Eighty-three children were used as bombers since January 1, 2017, UNICEF said. Of those, 55 were girls, mostly under 15 and 27 were boys. One was a baby strapped to a girl. Nineteen children were used last year, UNICEF said.
The Boko Haram insurgency, now in its eighth year, has claimed over 20,000 lives and forced more than two million people to flee over an eight year period.
The frequency of suicide bomb attacks in north-eastern Nigeria has increased in the past few weeks, killing at least 170 people since June 1, according to a Reuters tally.
In a statement UNICEF said it was “extremely concerned about an appalling increase in the cruel and calculated use of children, especially girls, as ‘human bombs’ in north-east Nigeria. The use of children in this way is an atrocity”.

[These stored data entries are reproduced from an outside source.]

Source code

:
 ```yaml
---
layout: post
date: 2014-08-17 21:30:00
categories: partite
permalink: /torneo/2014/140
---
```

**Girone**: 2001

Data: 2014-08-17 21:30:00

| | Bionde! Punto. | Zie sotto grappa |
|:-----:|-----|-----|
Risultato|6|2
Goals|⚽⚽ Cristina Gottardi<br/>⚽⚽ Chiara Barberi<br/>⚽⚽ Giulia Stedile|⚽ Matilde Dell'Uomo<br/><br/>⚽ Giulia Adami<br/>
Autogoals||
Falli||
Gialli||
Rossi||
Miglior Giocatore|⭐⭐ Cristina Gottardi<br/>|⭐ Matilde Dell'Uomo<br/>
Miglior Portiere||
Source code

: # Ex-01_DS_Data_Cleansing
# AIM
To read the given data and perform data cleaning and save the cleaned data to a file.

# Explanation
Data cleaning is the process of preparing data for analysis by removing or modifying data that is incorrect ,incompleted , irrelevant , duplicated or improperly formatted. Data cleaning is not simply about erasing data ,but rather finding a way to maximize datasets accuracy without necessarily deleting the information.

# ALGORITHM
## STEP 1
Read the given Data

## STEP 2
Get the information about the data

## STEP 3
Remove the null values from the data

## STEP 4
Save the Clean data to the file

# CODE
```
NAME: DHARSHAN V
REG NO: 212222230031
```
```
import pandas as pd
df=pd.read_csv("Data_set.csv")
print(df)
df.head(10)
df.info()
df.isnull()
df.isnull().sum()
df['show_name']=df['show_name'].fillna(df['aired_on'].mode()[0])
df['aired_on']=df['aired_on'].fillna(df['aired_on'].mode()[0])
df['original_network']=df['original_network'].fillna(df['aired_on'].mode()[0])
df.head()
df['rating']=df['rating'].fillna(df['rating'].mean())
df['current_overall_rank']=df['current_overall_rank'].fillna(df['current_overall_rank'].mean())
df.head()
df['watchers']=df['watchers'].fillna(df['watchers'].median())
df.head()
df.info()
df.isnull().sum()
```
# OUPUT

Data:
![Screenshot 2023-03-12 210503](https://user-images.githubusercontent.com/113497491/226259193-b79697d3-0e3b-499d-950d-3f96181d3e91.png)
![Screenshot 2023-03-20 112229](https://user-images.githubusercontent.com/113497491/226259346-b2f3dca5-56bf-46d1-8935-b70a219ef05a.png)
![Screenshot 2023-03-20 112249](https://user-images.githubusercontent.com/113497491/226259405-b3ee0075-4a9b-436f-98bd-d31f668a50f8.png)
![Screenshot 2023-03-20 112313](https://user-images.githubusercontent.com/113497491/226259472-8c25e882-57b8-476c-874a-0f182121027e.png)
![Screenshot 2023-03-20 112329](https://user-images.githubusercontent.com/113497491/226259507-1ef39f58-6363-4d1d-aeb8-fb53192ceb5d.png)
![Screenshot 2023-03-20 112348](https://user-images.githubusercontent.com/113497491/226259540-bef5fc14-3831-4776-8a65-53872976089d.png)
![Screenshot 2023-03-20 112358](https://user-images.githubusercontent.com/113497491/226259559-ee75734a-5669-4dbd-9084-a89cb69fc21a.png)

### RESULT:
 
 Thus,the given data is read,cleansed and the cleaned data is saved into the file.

Boko Haram is trying to create an Islamic state in the Lake Chad region, which spans parts of Nigeria, Niger, Cameroon and Chad. It gained notoriety by abducting more than 200 girls from Chibok in April 2014. Aid groups say it has kidnapped thousands more adults and children.
Children who escape are often held by authorities or ostracised by their communities and families. Nigerian aid worker Rebecca Dali, who runs an agency offering counselling for abductees, said children as young as four were among 209 escapees her organisation has helped since 2015.
“They are highly traumatised,” Dali told Reuters at the United Nations in Geneva, where she received an award from the Sergio Vieira de Mello Foundation for humanitarian work.
Her team, which includes former police officers, identified some returnees as trained as suicide bombers.
“There were two girls taught by Boko Haram to be suicide bombers … The girls confirmed they were taught their life was not worth living, if they die detonating the bomb and killing a lot of people, then their lives will be profitable,” Dali said.
Some 450,000 children are also at risk of life-threatening malnutrition in 2017 by the end of the year in north-east Nigeria, UNICEF said.
Nigerian President Muhammadu Buhari said on Monday the country would “reinforce and reinvigorate” its fight against the group following the latest wave of attacks.
Analysts say the Boko Haram faction led by Abubakar Shekau may have been paid ransom by the government for the release of 82 of Chibok girls in May, which then was used to buy weapons and recruit fighters. The government did not disclose details of the negotiations.